Step 2: Personalize and email
Send each reporter a direct email. The subject line should say the news, not “Press Release: [Product].” Use their name. Reference one of their recent articles. Give them a reason to care about your story.
Example subject: “New tool for compliance teams you wrote about last month”
Send the press release as text in the email body, not as an attachment. Attachments get ignored.
Step 3: Timing
Send to tier-1 outlets (TechCrunch, VentureBeat) 2 to 3 days before public launch. They may publish immediately or hold for exclusive reasons. Send to tier-2 outlets a few days later. This stagger prevents everyone from publishing the same day and diluting coverage.
Step 4: Follow up once
If you don’t hear back in 3 days, send one follow-up email. Keep it short. “Wanted to check if this landed and make sure you have what you need for coverage.”
Step 5: Prepare for interviews
If a journalist is interested, they’ll call or email to ask questions. Prepare your founder or CEO for 15 to 30 minutes of conversation. Have numbers, customer stories, and the vision clear. Don’t over-script it. Real conversation is better than talking points.
The Story Arc
A strong SaaS press release tells a story in less than 500 words:
- Situation: Here’s a problem the market has.
- Solution: We built this to fix it.
- Evidence: Here’s proof it works (customer numbers, funding, early adoption).
- Future: Here’s why it matters where we’re heading.
That’s it. Every sentence should move the reader through this arc.
Before You Send
Run your draft through these checks:
- Is the news in the first paragraph? If a journalist reads only the first three sentences, do they know what you built?
- Can I remove 20% of the words without losing meaning? Cut every adjective that doesn’t add proof.

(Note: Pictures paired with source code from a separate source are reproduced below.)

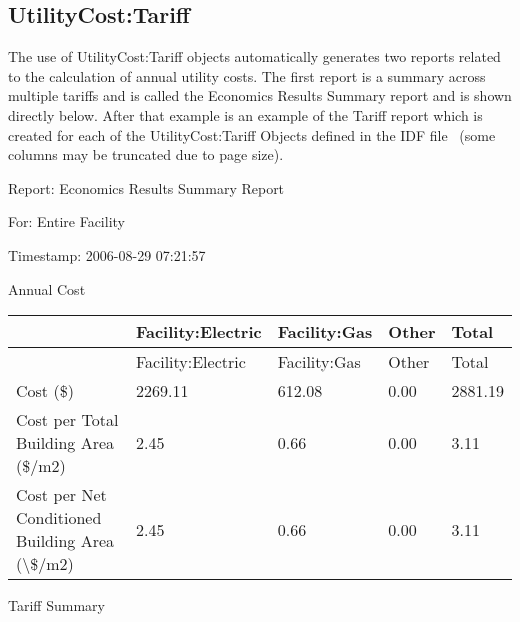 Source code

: \subsection{UtilityCost:Tariff}\label{utilitycosttariff}

The use of UtilityCost:Tariff objects automatically generates two reports related to the calculation of annual utility costs. The first report is a summary across multiple tariffs and is called the Economics Results Summary report and is shown directly below. After that example is an example of the Tariff report which is created for each of the UtilityCost:Tariff Objects defined in the IDF file~ (some columns may be truncated due to page size).

Report: Economics Results Summary Report

For: Entire Facility

Timestamp: 2006-08-29 07:21:57

Annual Cost

\begin{longtable}[c]{>{\raggedright}p{1.2in}>{\raggedright}p{1.2in}>{\raggedright}p{1.2in}>{\raggedright}p{1.2in}>{\raggedright}p{1.2in}}
\toprule 
~ & Facility:Electric & Facility:Gas & Other & Total \tabularnewline
\midrule
\endfirsthead

\toprule 
~ & Facility:Electric & Facility:Gas & Other & Total \tabularnewline
\midrule
\endhead

Cost (\$) & 2269.11 & 612.08 & 0.00 & 2881.19 \tabularnewline
Cost per Total Building Area (\$/m2) & 2.45 & 0.66 & 0.00 & 3.11 \tabularnewline
Cost per Net Conditioned Building Area (\textbackslash\$/m2) & 2.45 & 0.66 & 0.00 & 3.11 \tabularnewline
\bottomrule
\end{longtable}

Tariff Summary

- Does every quote sound like a real person? If it sounds like LinkedIn, rewrite it.
- Do I have at least one number that shows impact? “30% faster” beats “way faster.”
- Is my company boilerplate one paragraph? Short.
Run the final version through the stop-slop checklist. Kill adverbs. Cut throat-clearing. Use active voice with human subjects. Be specific. Vary the rhythm.
A press release is a working document. It’s not poetry. It’s not marketing. It’s a tool to get journalists to tell your story. Make it tight, make it clear, and make it news.